# Helper Functions

## Imports and Setup

In [9]:
import pandas as pd
import matplotlib.pyplot as plt
import seaborn as sns

## Customize BERTopic

In [64]:
from sentence_transformers import SentenceTransformer
from umap import UMAP
from hdbscan import HDBSCAN

from sklearn.feature_extraction.text import CountVectorizer
from nltk.corpus import stopwords

from bertopic import BERTopic

def run_custom_BERTopic(docs=[], 
                        embedding_model=SentenceTransformer("all-MiniLM-L6-v2"), 
                        vectorizer_model=CountVectorizer(ngram_range=(1, 2), stop_words=list(stopwords.words('english'))),
                        min_cluster_size=10, min_samples=10,
                       ):

    # n_neighbors identifies the kth nearest neighbors (Default is 15, recommended between 3 and 5)
    # n_components represents the reduced dimension space we embed the data into (Default is 2)
    # min_dist controls the minimum distance points are allowed to be in the final low dimensional representation (Default set to 0.1)
    
    #setting a random state allows us to fully reproduce the results each time we run the model. prevents stochastic behavior. (https://umap-learn.readthedocs.io/en/latest/reproducibility.html)
    umap_model = UMAP(n_neighbors=3, n_components=2, min_dist=0.1, random_state=42)
    
    # min_cluster_size is the minimum # of points required for a cluster. It is set to 5/10 by default, and has a min. value of 2.
    # min_samples is the minimum # of points required to form a core within a cluster. It is set to min_cluster_size by default, and has a min. value of 1.
    #      Core points are data points that have at least min_samples neighbors within a specified radius.
    #      In other words, min_samples influences how densely points must be distributed within a cluster
    
    # Summary: min_cluster_size filters out small clusters based on the number of samples they contain, while min_samples controls the density of clusters by specifying the minimum number of neighbors required for a point to be considered a core point. 
    
    # allow_single_cluster is set to true to see if a single overriding cluster exists.
    # The gen_min_span_tree and prediction_data params are required for integrating with BERTopic and visualizing clusters later on.
    hdbscan_model = HDBSCAN(min_cluster_size=min_cluster_size, min_samples=min_samples,
                            allow_single_cluster=True,
                            gen_min_span_tree=True,
                            prediction_data=True)
    
    
    model = BERTopic(
        umap_model=umap_model,
        hdbscan_model=hdbscan_model,
        embedding_model=embedding_model,
        vectorizer_model=vectorizer_model,
        top_n_words=5,
        language='english',
        calculate_probabilities=True,
        # verbose=True , uncomment to see progress as the model runs
    )
    
    return model

## Evaluation Metrics

Gathers the following 5 evaluation metrics:

(1) **Coherence (Normalized Pointwise Mutual Information - NPMI)**: (how semantically similar the top words of a topic are)

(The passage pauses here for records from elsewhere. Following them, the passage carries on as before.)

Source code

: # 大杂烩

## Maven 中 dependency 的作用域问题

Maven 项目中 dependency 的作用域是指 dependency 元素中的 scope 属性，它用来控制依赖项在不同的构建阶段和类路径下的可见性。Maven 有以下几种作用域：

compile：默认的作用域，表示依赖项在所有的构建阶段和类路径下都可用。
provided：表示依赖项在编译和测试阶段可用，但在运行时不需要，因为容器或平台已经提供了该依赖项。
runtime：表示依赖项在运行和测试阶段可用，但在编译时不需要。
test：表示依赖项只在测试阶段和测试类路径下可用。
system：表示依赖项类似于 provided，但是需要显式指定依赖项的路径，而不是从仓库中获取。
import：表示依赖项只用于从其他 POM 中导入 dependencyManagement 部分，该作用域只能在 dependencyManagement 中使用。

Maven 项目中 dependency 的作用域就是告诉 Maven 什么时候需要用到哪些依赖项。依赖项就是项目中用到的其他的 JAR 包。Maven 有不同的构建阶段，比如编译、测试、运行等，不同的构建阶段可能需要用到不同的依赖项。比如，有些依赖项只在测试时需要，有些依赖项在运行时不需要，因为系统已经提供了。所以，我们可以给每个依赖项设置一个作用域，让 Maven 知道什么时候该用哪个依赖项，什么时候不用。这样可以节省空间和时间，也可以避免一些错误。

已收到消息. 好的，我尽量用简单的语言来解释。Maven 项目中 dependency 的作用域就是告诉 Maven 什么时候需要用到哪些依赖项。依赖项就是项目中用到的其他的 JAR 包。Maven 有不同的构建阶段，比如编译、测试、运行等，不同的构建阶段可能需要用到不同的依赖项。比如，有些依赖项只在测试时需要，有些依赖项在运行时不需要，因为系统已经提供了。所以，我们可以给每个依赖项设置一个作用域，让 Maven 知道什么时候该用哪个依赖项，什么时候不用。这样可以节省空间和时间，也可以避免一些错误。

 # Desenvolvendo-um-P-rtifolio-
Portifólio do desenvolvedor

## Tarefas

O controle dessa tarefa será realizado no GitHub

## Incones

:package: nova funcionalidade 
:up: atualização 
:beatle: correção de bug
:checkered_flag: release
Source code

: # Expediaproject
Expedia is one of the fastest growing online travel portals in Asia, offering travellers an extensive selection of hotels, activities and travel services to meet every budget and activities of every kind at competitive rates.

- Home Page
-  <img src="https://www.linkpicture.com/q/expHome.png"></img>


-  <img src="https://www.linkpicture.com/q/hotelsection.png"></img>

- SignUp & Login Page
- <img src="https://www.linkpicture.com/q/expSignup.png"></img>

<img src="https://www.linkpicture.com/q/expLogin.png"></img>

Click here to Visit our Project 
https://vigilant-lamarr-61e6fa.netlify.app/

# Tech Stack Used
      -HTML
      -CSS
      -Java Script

The coherence score of a topic is the average NPMI score for all pairs of words within that topic. The NPMI score for a given pair of words is the joint probability that the two words appear together in the documents divided by the individual probabilities that each word appears in the documents.

$$PMI = log\frac{P(w_{i}, w_{j})}{P(w_{i})P(w_{j})}$$
$$NPMI = \frac{PMI(w_{i}, w_{j})}{-log P(w_{i}, w_{j})}$$

Interpretation:

The normalization adjusts this measurement to give a score between -1 and 1. Higher scores mean the words are more likely to appear together, indicating a more coherent topic.

In [82]:
# Coherence - NPMI
# coherence score of < 0 is very low, indicative that the words across the topics are similar semantically (but this makes sense since all from the same survey?) 

import gensim.corpora as corpora
from gensim.models.coherencemodel import CoherenceModel

from bertopic import BERTopic
from gensim.models import CoherenceModel
from gensim.corpora.dictionary import Dictionary

import os
os.environ["TOKENIZERS_PARALLELISM"] = "false"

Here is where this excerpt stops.